4.4.1. Ablation Study on Framework Components

Our proposed framework integrates multiple knowledge sources and configurable MLLM components, making it essential to investigate the individual contribution of each module to the overall performance. To this end, we conduct a comprehensive ablation study using a randomly selected subset of 500 images from the test set, based on GPT-4o as the reasoning model. The experimental configurations of our ablation study are illustrated in Figure 4, while the complete quantitative results are reported in Table 5. Specifically, we evaluate the framework under four distinct experimental settings by systematically removing key components and comparing the resulting performance against the full framework configuration. Three critical modules are ablated in turn: (1) the recognized radiological findings generated in Stage 1, (2) the retrieval-augmented generation (RAG) module, and (3) the patient demographic information input. This ablation design allows us to isolate and quantitatively measure the contribution of each module to overall performance and robustness.
As shown in Table 5, the complete framework incorporating all modules consistently achieves the best performance across all evaluation metrics. In contrast, removing any single component leads to a noticeable degradation in performance, demonstrating that each module plays a non-trivial and complementary role in the diagnostic process. These results underscore the necessity of integrating structured radiological evidence, domain knowledge retrieval, and patient-specific information to achieve reliable and accurate pediatric radiology diagnosis.

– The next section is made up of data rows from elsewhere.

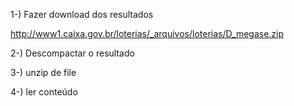 1-) Fazer download dos resultados

http://www1.caixa.gov.br/loterias/_arquivos/loterias/D_megase.zip

2-) Descompactar o resultado

3-) unzip de file

4-) ler conteúdo
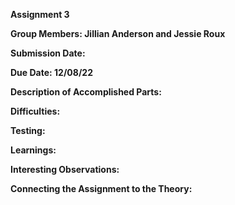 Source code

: **Assignment 3**

**Group Members: Jillian Anderson and Jessie Roux**

**Submission Date:**

**Due Date: 12/08/22**

**Description of Accomplished Parts:**

**Difficulties:**

**Testing:**

**Learnings:**

**Interesting Observations:**

**Connecting the Assignment to the Theory:**
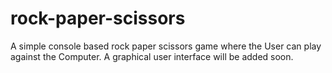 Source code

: # rock-paper-scissors
A simple console based rock paper scissors game where the User can play against the Computer. A graphical user interface will be added soon.
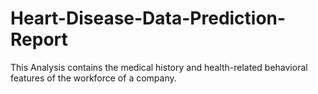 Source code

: # Heart-Disease-Data-Prediction-Report
This Analysis contains the medical history and health-related behavioral features of the workforce of a company.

4.4.2. Ablation of Retrieval Configuration

In the RAG module of our designed framework, the number of chunks, Top-k, was set as 3 after systematic evaluation across different Top-k settings (k = 1–5) by varying the number of retrieved knowledge chunks incorporated into the diagnostic reasoning process. The quantitative results, summarized in Table 6, were obtained on the same subset used in the ablation study above, with GPT-4o employed to get the results. As shown in the results, diagnostic performance improves gradually when increasing k from 1 to 3. Specifically, the Top-3 configuration achieves the best overall performance across all evaluation metrics, with an accuracy of 0.8775, precision of 0.7845, recall of 0.7790, F1-score of 0.7817, and AUC of 0.5821. However, when further increasing the number of retrieved knowledge chunks to Top-4 and Top-5, performance consistently declines across all metrics. This phenomenon suggests that while incorporating additional knowledge fragments may enrich contextual information, excessive retrieval can introduce weakly related or redundant content, thereby increasing reasoning noise and slightly degrading diagnostic accuracy. Therefore, the results indicate that Top-3 retrieval provides an optimal balance between knowledge sufficiency and information relevance, supporting the selection in the final framework configuration.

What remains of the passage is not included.